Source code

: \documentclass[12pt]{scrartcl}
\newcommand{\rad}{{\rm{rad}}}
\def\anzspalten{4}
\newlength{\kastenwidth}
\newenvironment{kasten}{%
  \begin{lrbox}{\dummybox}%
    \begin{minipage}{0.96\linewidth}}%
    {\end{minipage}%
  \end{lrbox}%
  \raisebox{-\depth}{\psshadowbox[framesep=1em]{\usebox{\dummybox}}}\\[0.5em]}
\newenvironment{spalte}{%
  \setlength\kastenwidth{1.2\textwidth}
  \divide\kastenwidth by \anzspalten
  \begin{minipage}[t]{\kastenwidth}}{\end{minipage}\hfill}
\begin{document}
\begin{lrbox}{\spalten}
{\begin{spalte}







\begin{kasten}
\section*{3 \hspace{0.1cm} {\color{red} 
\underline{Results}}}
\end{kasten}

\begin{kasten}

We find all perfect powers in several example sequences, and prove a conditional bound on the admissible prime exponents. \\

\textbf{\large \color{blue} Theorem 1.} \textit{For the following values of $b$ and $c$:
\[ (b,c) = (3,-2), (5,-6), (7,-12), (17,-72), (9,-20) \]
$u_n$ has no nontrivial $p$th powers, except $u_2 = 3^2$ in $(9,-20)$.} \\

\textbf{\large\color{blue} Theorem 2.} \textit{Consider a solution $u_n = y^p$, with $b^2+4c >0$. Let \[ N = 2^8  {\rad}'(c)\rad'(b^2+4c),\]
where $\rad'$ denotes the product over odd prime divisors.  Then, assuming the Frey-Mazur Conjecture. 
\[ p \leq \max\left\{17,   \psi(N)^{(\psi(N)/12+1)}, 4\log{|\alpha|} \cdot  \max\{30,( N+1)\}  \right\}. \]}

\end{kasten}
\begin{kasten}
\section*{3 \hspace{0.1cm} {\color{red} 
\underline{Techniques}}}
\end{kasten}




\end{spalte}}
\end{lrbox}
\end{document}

> **Exercise description**: Look through the entries and give the number of lines containing the word "newenvironment". Add nothing else.

> **Written answer**: 2